Abstract

To evaluate the effects and radiation reaction of patients of primary hepatic carcinoma of I/II stage by the stereotactic body radiation therapy. Fifty-two patients of stage I/II primary hepatic carcinoma were treated with the γ-ray stereotactic body radiation therapy (γ-ray SBRT, stereotactic gamma ray body radiotherapeutic system , body γ-knife), including 10 patients of stage I and 42 patients of stage II. For γ-SBRT a stereotactic body frame for exact tumor localization, reproducible fixation, CT simulation, and 3-D treatment plan has been developed. A three dimensional margin of 1cm were added to GTV. Fifty percent isodose line was prescription dose line and covered 100% area of PTV and 70% isodose line covered more than 80% area of GTV. According to the tumors size, position and function of the liver, they were irradiated 3-5 Gy per fraction at 50% isodose line, 5 fraction per week and a total dose of 40-51 Gy at PTV margin, 60-70 Gy at GTV margin and 80∼102 Gy at tumor centrical area was delivered in 2∼3 weeks.
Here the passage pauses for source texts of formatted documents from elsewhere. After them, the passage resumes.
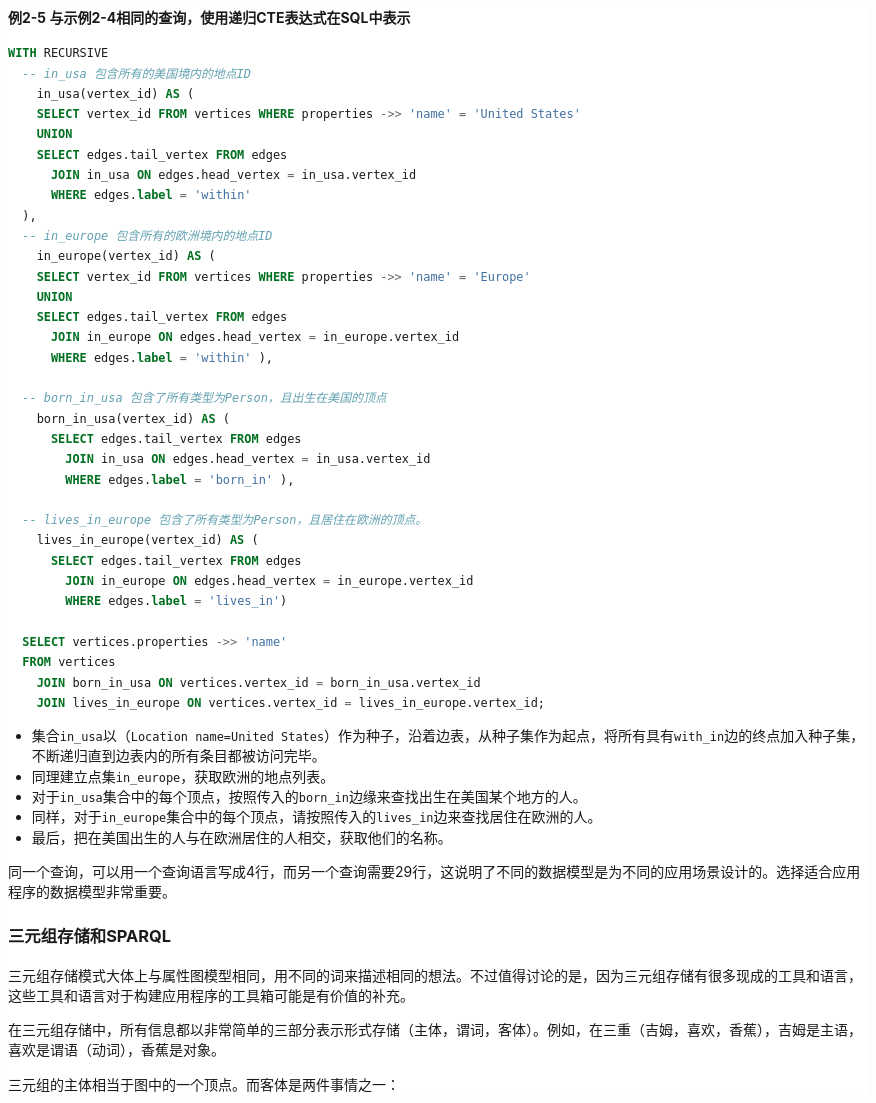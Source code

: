 **例2-5  与示例2-4相同的查询，使用递归CTE表达式在SQL中表示**

```sql
WITH RECURSIVE
  -- in_usa 包含所有的美国境内的地点ID
    in_usa(vertex_id) AS (
    SELECT vertex_id FROM vertices WHERE properties ->> 'name' = 'United States'
    UNION
    SELECT edges.tail_vertex FROM edges 
      JOIN in_usa ON edges.head_vertex = in_usa.vertex_id
      WHERE edges.label = 'within'
  ),
  -- in_europe 包含所有的欧洲境内的地点ID
    in_europe(vertex_id) AS (
    SELECT vertex_id FROM vertices WHERE properties ->> 'name' = 'Europe'
    UNION 
    SELECT edges.tail_vertex FROM edges
      JOIN in_europe ON edges.head_vertex = in_europe.vertex_id
      WHERE edges.label = 'within' ),
  
  -- born_in_usa 包含了所有类型为Person，且出生在美国的顶点
    born_in_usa(vertex_id) AS (
      SELECT edges.tail_vertex FROM edges
        JOIN in_usa ON edges.head_vertex = in_usa.vertex_id
        WHERE edges.label = 'born_in' ),
  
  -- lives_in_europe 包含了所有类型为Person，且居住在欧洲的顶点。
    lives_in_europe(vertex_id) AS (
      SELECT edges.tail_vertex FROM edges
        JOIN in_europe ON edges.head_vertex = in_europe.vertex_id
        WHERE edges.label = 'lives_in')

  SELECT vertices.properties ->> 'name'
  FROM vertices
    JOIN born_in_usa ON vertices.vertex_id = born_in_usa.vertex_id
    JOIN lives_in_europe ON vertices.vertex_id = lives_in_europe.vertex_id;
```

* 集合`in_usa`以（`Location name=United States`）作为种子，沿着边表，从种子集作为起点，将所有具有`with_in`边的终点加入种子集，不断递归直到边表内的所有条目都被访问完毕。
* 同理建立点集`in_europe`，获取欧洲的地点列表。
* 对于`in_usa`集合中的每个顶点，按照传入的`born_in`边缘来查找出生在美国某个地方的人。
* 同样，对于`in_europe`集合中的每个顶点，请按照传入的`lives_in`边来查找居住在欧洲的人。
* 最后，把在美国出生的人与在欧洲居住的人相交，获取他们的名称。

同一个查询，可以用一个查询语言写成4行，而另一个查询需要29行，这说明了不同的数据模型是为不同的应用场景设计的。选择适合应用程序的数据模型非常重要。

### 三元组存储和SPARQL

三元组存储模式大体上与属性图模型相同，用不同的词来描述相同的想法。不过值得讨论的是，因为三元组存储有很多现成的工具和语言，这些工具和语言对于构建应用程序的工具箱可能是有价值的补充。

在三元组存储中，所有信息都以非常简单的三部分表示形式存储（主体，谓词，客体）。例如，在三重（吉姆，喜欢，香蕉），吉姆是主语，喜欢是谓语（动词），香蕉是对象。

三元组的主体相当于图中的一个顶点。而客体是两件事情之一：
The median follow-up duration was 48 months. The complete response rate (CR) and the overall response rate (CR+PR) were 46.2% and 80.8%, respectively, after 2-3months of the treatments. The 1-, 2-, 3-, 4- and 5-year overall survival rates were 82.7%, 75.0%, 58.3%, 42.8%and 34.3%, respectively. The major treatment-related acute gastrointestinal toxicities included nausea or vomiting. The incidence of Grade I/II gastrointestinal toxicities was 19.2%. The acute hematologic toxicities were 21.2% in Grade I, 11.5% in Grade II and 1.9% in Grade III. None of all patients was observed with acute hepatic toxicities during the treatment . Late hepatic toxicities were 13.5% in Grade I/II and 3.8% in Grade III. The whole process was bearable for all patients after allopathy. The γ-ray stereotactic body radiation therapy(γ-ray SBRT) is effective and safe which fraction schema of 3-5 Gy/fraction, 5 days a week with a total dose of 45∼51 Gy at 50% isodose line was delivered for patients with early stage primary hepatic carcinomas. It can improve the local control rate and survival rate for patients with stage I/II.